* **TASK DETAILS**:
What is needed is an exact copy of the entries, with the pictures excluded.

—————

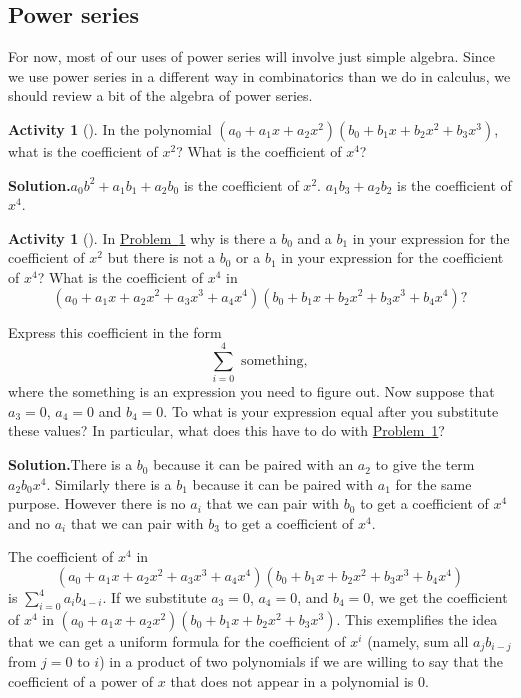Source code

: \documentclass[10pt,]{book}
\theoremstyle{plain}
\theoremstyle{definition}
\newtheorem{activity}[project]{Activity}
\numberwithin{equation}{chapter}
\begin{document}
\subsection[{Power series}]{Power series}\label{subsection-42}
For now, most of our uses of power series will involve just simple algebra. Since we use power series in a different way in combinatorics than we do in calculus, we should review a bit of the algebra of power series.%
\begin{activity}[]\label{coeffinproduct}
In the polynomial \((a_0 +a_1x+a_2x^2)(b_0+b_1x+b_2x^2+b_3x^3)\), what is the coefficient of \(x^2\)? What is the coefficient of \(x^4\)?%
\par\medskip\noindent%
\textbf{Solution.}\quad \(a_0b^2+a_1b_1+a_2b_0\) is the coefficient of \(x^2\). \(a_1b_3+a_2b_2\) is the coefficient of \(x^4\).%
\end{activity}
\begin{activity}[]\label{coeffinproduct1}
In \hyperref[coeffinproduct]{Problem~\ref{coeffinproduct}} why is there a \(b_0\) and a \(b_1\) in your expression for the coefficient of \(x^2\) but there is not a \(b_0\) or a \(b_1\) in your expression for the coefficient of \(x^4\)? What is the coefficient of \(x^4\) in%
\begin{equation*}
(a_0+a_1x+a_2x^2+a_3x^3+a_4x^4)(b_0+b_1x+b_2x^2
+b_3x^3+b_4x^4)?
\end{equation*}
%
\par
Express this coefficient in the form%
\begin{equation*}
\sum_{i=0}^4 \mbox{ something} ,
\end{equation*}
where the something is an expression you need to figure out. Now suppose that \(a_3=0\), \(a_4=0\) and \(b_4=0\). To what is your expression equal after you substitute these values? In particular, what does this have to do with \hyperref[coeffinproduct]{Problem~\ref{coeffinproduct}}?%
\par\medskip\noindent%
\textbf{Solution.}\quad There is a \(b_0\) because it can be paired with an \(a_2\) to give the term \(a_2b_0x^4\). Similarly there is a \(b_1\) because it can be paired with \(a_1\) for the same purpose. However there is no \(a_i\) that we can pair with \(b_0\) to get a coefficient of \(x^4\) and no \(a_i\) that we can pair with \(b_3\) to get a coefficient of \(x^4\).%
\par
The coefficient of \(x^4\) in%
\begin{equation*}
(a_0+a_1x+a_2x^2+a_3x^3+a_4x^4)(b_0+b_1x+b_2x^2
+b_3x^3+b_4x^4)
\end{equation*}
is \(\sum_{i=0}^4 a_ib_{4-i}\). If we substitute \(a_3=0\), \(a_4=0\), and \(b_4 =0\), we get the coefficient of \(x^4\) in \((a_0
+a_1x+a_2x^2)(b_0+b_1x+b_2x^2+b_3x^3)\). This exemplifies the idea that we can get a uniform formula for the coefficient of \(x^i\) (namely, sum all \(a_jb_{i-j}\) from \(j=0\) to \(i\)) in a product of two polynomials if we are willing to say that the coefficient of a power of \(x\) that does not appear in a polynomial is 0.%
\end{activity}
\end{document}
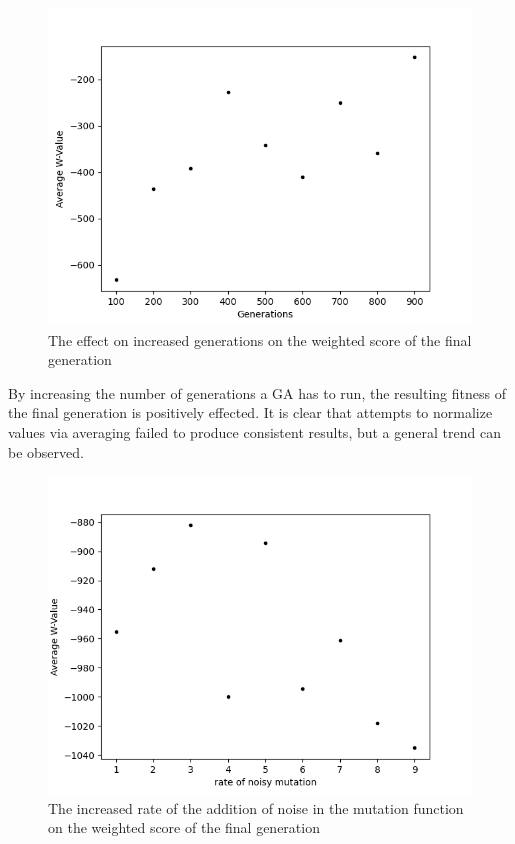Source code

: \documentclass[12pt, conference]{IEEEtran}
\begin{document}
\begin{figure}[htb]
\centerline{\includegraphics[scale=0.5]{Figures/Generation_Averages.png}}
\caption{The effect on increased generations on the weighted score of the final generation}
\label{fig. 1}
\end{figure}

\par
By increasing the number of generations a GA has to run, the resulting fitness of the final generation is positively effected.
It is clear that attempts to normalize values via averaging failed to produce consistent results, but a general trend can be observed.

\begin{figure}[H]
\centerline{\includegraphics[scale=0.5]{Figures/Mutation_Chance_Averages.png}}
\caption{The increased rate of the addition of noise in the mutation function on the weighted score of the final generation}
\label{fig. 2}
\end{figure}
\end{document}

—————

* **ANSWER TO THIS TASK**:
Source code

: \documentclass[10pt,]{book}
\theoremstyle{plain}
\theoremstyle{definition}
\newtheorem{activity}[project]{Activity}
\numberwithin{equation}{chapter}
\begin{document}
\subsection[{Power series}]{Power series}\label{subsection-42}
For now, most of our uses of power series will involve just simple algebra. Since we use power series in a different way in combinatorics than we do in calculus, we should review a bit of the algebra of power series.%
\begin{activity}[]\label{coeffinproduct}
In the polynomial \((a_0 +a_1x+a_2x^2)(b_0+b_1x+b_2x^2+b_3x^3)\), what is the coefficient of \(x^2\)? What is the coefficient of \(x^4\)?%
\par\medskip\noindent%
\textbf{Solution.}\quad \(a_0b^2+a_1b_1+a_2b_0\) is the coefficient of \(x^2\). \(a_1b_3+a_2b_2\) is the coefficient of \(x^4\).%
\end{activity}
\begin{activity}[]\label{coeffinproduct1}
In \hyperref[coeffinproduct]{Problem~\ref{coeffinproduct}} why is there a \(b_0\) and a \(b_1\) in your expression for the coefficient of \(x^2\) but there is not a \(b_0\) or a \(b_1\) in your expression for the coefficient of \(x^4\)? What is the coefficient of \(x^4\) in%
\begin{equation*}
(a_0+a_1x+a_2x^2+a_3x^3+a_4x^4)(b_0+b_1x+b_2x^2
+b_3x^3+b_4x^4)?
\end{equation*}
%
\par
Express this coefficient in the form%
\begin{equation*}
\sum_{i=0}^4 \mbox{ something} ,
\end{equation*}
where the something is an expression you need to figure out. Now suppose that \(a_3=0\), \(a_4=0\) and \(b_4=0\). To what is your expression equal after you substitute these values? In particular, what does this have to do with \hyperref[coeffinproduct]{Problem~\ref{coeffinproduct}}?%
\par\medskip\noindent%
\textbf{Solution.}\quad There is a \(b_0\) because it can be paired with an \(a_2\) to give the term \(a_2b_0x^4\). Similarly there is a \(b_1\) because it can be paired with \(a_1\) for the same purpose. However there is no \(a_i\) that we can pair with \(b_0\) to get a coefficient of \(x^4\) and no \(a_i\) that we can pair with \(b_3\) to get a coefficient of \(x^4\).%
\par
The coefficient of \(x^4\) in%
\begin{equation*}
(a_0+a_1x+a_2x^2+a_3x^3+a_4x^4)(b_0+b_1x+b_2x^2
+b_3x^3+b_4x^4)
\end{equation*}
is \(\sum_{i=0}^4 a_ib_{4-i}\). If we substitute \(a_3=0\), \(a_4=0\), and \(b_4 =0\), we get the coefficient of \(x^4\) in \((a_0
+a_1x+a_2x^2)(b_0+b_1x+b_2x^2+b_3x^3)\). This exemplifies the idea that we can get a uniform formula for the coefficient of \(x^i\) (namely, sum all \(a_jb_{i-j}\) from \(j=0\) to \(i\)) in a product of two polynomials if we are willing to say that the coefficient of a power of \(x\) that does not appear in a polynomial is 0.%
\end{activity}
\end{document}
Source code

: \documentclass[12pt, conference]{IEEEtran}
\begin{document}
\begin{figure}[htb]
\centerline{\includegraphics[scale=0.5]{Figures/Generation_Averages.png}}
\caption{The effect on increased generations on the weighted score of the final generation}
\label{fig. 1}
\end{figure}

\par
By increasing the number of generations a GA has to run, the resulting fitness of the final generation is positively effected.
It is clear that attempts to normalize values via averaging failed to produce consistent results, but a general trend can be observed.

\begin{figure}[H]
\centerline{\includegraphics[scale=0.5]{Figures/Mutation_Chance_Averages.png}}
\caption{The increased rate of the addition of noise in the mutation function on the weighted score of the final generation}
\label{fig. 2}
\end{figure}
\end{document}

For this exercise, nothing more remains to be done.